Exercise: Return all lines from the listing below that include the word "although".

Data provided:
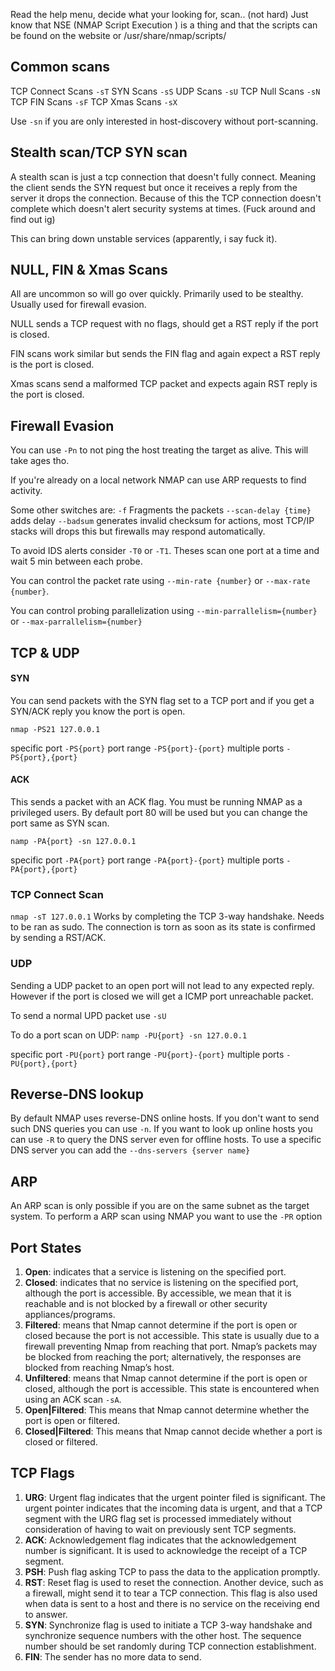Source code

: Read the help menu, decide what your looking for, scan.. (not hard)
Just know that NSE (NMAP Script Execution ) is a thing and that the
scripts can be found on the website or /usr/share/nmap/scripts/ 

## Common scans 
TCP Connect Scans `-sT`
SYN Scans `-sS`
UDP Scans `-sU`
TCP Null Scans `-sN`
TCP FIN Scans `-sF`
TCP Xmas Scans `-sX`

Use `-sn` if you are only interested in host-discovery without port-scanning.

## Stealth scan/TCP SYN scan
A stealth scan is just a tcp connection that doesn't fully
connect. Meaning the client sends the SYN request but once it
receives a reply from the server it drops the connection.
Because of this the TCP connection doesn't complete which
doesn't alert security systems at times. (Fuck around and find out ig)

This can bring down unstable services (apparently, i say fuck it).

## NULL, FIN & Xmas Scans #
All are uncommon so will go over quickly. Primarily used to be stealthy.
Usually used for firewall evasion.

NULL sends a TCP request with no flags, should get a RST reply
if the port is closed.

FIN scans work similar but sends the FIN flag and again expect
a RST reply is the port is closed.

Xmas scans send a malformed TCP packet and expects again RST 
reply is the port is closed.

## Firewall Evasion #
You can use `-Pn` to not ping the host treating the target as alive.
This will take ages tho.

If you're already on a local network NMAP can use ARP requests to find activity.

Some other switches are:
  `-f` Fragments the packets
  `--scan-delay {time}` adds delay
  `--badsum` generates invalid checksum for actions, most TCP/IP stacks will drops this 
  but firewalls may respond automatically.

To avoid IDS alerts consider `-T0` or `-T1`.
Theses scan one port at a time and wait 5 min between each probe.

You can control the packet rate using `--min-rate {number}` or `--max-rate {number}`.

You can control probing parallelization using `--min-parrallelism={number}` or `--max-parrallelism={number}`

## TCP & UDP
#### SYN
You can send packets with the SYN flag set to a TCP port and if you get a SYN/ACK reply you know the port is open.

`nmap -PS21 127.0.0.1`

specific port  `-PS{port}`
port range `-PS{port}-{port}`
multiple ports `-PS{port},{port}`

#### ACK
This sends a packet with an ACK flag. You must be running NMAP as a privileged users. By default port 80 will be used but you can change the port same as SYN scan.

`namp -PA{port} -sn 127.0.0.1`

specific port  `-PA{port}`
port range `-PA{port}-{port}`
multiple ports `-PA{port},{port}`

### TCP Connect Scan
`nmap -sT 127.0.0.1`
Works by completing the TCP 3-way handshake.
Needs to be ran as sudo.
The connection is torn as soon as its state is confirmed by sending a RST/ACK.

### UDP
Sending a UDP packet to an open port will not lead to any expected reply. However if the port is closed we will get a ICMP port unreachable packet.

To send a normal UPD packet use `-sU`

To do a port scan on UDP:
`namp -PU{port} -sn 127.0.0.1`

specific port  `-PU{port}`
port range `-PU{port}-{port}`
multiple ports `-PU{port},{port}`

## Reverse-DNS lookup
By default NMAP uses reverse-DNS online hosts.
If you don't want to send such DNS queries you can use `-n`.
If you want to look up online hosts you can use `-R` to query the DNS server even for offline hosts. To use a specific DNS server you can add the `--dns-servers {server name}`

## ARP
An ARP scan is only possible if you are on the same subnet as the target system.
To perform a ARP scan using NMAP you want to use the `-PR` option

## Port States
1. **Open**: indicates that a service is listening on the specified port.
2. **Closed**: indicates that no service is listening on the specified port, although the port is accessible. By accessible, we mean that it is reachable and is not blocked by a firewall or other security appliances/programs.
3. **Filtered**: means that Nmap cannot determine if the port is open or closed because the port is not accessible. This state is usually due to a firewall preventing Nmap from reaching that port. Nmap’s packets may be blocked from reaching the port; alternatively, the responses are blocked from reaching Nmap’s host.
4. **Unfiltered**: means that Nmap cannot determine if the port is open or closed, although the port is accessible. This state is encountered when using an ACK scan `-sA`.
5. **Open|Filtered**: This means that Nmap cannot determine whether the port is open or filtered.
6. **Closed|Filtered**: This means that Nmap cannot decide whether a port is closed or filtered.

## TCP Flags
1. **URG**: Urgent flag indicates that the urgent pointer filed is significant. The urgent pointer indicates that the incoming data is urgent, and that a TCP segment with the URG flag set is processed immediately without consideration of having to wait on previously sent TCP segments.
2. **ACK**: Acknowledgement flag indicates that the acknowledgement number is significant. It is used to acknowledge the receipt of a TCP segment.
3. **PSH**: Push flag asking TCP to pass the data to the application promptly.
4. **RST**: Reset flag is used to reset the connection. Another device, such as a firewall, might send it to tear a TCP connection. This flag is also used when data is sent to a host and there is no service on the receiving end to answer.
5. **SYN**: Synchronize flag is used to initiate a TCP 3-way handshake and synchronize sequence numbers with the other host. The sequence number should be set randomly during TCP connection establishment.
6. **FIN**: The sender has no more data to send.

Final answer:
2. **Closed**: indicates that no service is listening on the specified port, although the port is accessible. By accessible, we mean that it is reachable and is not blocked by a firewall or other security appliances/programs.
4. **Unfiltered**: means that Nmap cannot determine if the port is open or closed, although the port is accessible. This state is encountered when using an ACK scan `-sA`.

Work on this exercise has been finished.